Action item —
Locate every line in the material below that has the word "problem". Copy each of those lines.

*** Block opens ***

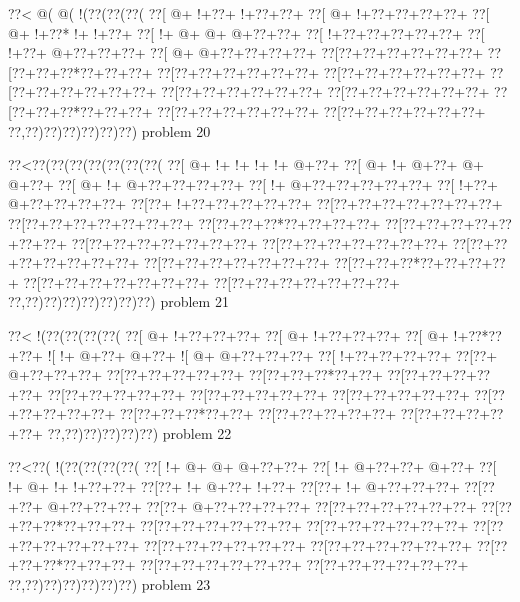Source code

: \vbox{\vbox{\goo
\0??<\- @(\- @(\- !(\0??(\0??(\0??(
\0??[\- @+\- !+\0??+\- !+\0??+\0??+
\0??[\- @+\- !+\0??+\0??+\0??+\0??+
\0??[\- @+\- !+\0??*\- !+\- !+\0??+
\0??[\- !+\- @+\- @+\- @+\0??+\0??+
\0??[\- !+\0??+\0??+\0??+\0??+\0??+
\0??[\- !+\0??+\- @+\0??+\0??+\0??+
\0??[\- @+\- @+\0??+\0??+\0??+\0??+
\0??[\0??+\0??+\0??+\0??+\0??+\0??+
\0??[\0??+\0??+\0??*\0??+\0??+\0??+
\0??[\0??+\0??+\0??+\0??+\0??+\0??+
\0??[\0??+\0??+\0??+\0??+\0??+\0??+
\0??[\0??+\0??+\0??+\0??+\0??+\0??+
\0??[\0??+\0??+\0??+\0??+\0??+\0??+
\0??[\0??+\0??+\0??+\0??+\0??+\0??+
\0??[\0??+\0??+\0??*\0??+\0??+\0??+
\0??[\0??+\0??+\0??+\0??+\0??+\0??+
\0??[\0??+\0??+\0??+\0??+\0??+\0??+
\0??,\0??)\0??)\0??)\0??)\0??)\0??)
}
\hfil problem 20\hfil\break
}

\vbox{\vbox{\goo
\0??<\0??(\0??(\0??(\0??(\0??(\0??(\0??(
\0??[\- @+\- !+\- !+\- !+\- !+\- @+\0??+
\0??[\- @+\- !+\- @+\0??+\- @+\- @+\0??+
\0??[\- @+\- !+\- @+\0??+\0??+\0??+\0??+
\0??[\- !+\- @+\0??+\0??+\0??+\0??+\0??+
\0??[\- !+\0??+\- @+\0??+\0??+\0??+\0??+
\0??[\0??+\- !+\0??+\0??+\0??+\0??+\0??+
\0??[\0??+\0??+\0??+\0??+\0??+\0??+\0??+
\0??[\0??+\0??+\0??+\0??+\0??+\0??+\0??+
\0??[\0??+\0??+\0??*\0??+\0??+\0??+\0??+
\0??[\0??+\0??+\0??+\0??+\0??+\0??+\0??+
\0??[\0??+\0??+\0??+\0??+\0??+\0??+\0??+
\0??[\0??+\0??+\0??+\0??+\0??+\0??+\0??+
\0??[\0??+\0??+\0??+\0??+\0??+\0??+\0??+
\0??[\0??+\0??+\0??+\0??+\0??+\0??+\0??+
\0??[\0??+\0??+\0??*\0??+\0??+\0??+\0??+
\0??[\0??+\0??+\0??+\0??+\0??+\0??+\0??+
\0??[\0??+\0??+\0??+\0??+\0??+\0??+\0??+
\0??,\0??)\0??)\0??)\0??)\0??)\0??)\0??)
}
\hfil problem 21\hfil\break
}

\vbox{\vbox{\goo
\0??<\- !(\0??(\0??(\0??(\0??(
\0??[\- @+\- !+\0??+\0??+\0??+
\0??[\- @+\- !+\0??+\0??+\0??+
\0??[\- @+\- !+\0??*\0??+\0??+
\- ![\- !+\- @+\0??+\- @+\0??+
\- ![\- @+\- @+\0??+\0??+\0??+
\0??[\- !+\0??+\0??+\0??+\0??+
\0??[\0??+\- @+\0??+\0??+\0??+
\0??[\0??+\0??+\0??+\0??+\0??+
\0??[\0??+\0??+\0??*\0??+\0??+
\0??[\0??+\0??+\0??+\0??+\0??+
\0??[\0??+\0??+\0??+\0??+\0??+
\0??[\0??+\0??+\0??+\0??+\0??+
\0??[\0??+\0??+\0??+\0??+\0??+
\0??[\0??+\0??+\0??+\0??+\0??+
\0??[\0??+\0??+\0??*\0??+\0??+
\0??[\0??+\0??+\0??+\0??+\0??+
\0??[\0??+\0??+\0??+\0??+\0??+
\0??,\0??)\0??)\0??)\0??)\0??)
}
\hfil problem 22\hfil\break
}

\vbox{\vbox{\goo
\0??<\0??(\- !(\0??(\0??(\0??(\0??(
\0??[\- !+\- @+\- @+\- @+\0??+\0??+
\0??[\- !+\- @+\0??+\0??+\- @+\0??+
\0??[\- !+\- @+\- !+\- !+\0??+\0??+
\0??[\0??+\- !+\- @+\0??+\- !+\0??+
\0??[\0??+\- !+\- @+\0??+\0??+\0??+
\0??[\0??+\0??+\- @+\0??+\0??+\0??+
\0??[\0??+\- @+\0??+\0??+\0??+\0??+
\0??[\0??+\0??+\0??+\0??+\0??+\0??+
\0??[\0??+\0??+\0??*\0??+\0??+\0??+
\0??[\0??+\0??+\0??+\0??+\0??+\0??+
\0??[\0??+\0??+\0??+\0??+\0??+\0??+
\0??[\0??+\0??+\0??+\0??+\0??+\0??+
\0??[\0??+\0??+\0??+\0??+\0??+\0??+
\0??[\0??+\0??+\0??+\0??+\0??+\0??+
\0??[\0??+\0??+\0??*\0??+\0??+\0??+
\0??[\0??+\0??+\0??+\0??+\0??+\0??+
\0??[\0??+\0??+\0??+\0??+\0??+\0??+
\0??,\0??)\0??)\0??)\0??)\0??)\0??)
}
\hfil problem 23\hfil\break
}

*** Block closes ***

Output —
\hfil problem 20\hfil\break
\hfil problem 21\hfil\break
\hfil problem 22\hfil\break
\hfil problem 23\hfil\break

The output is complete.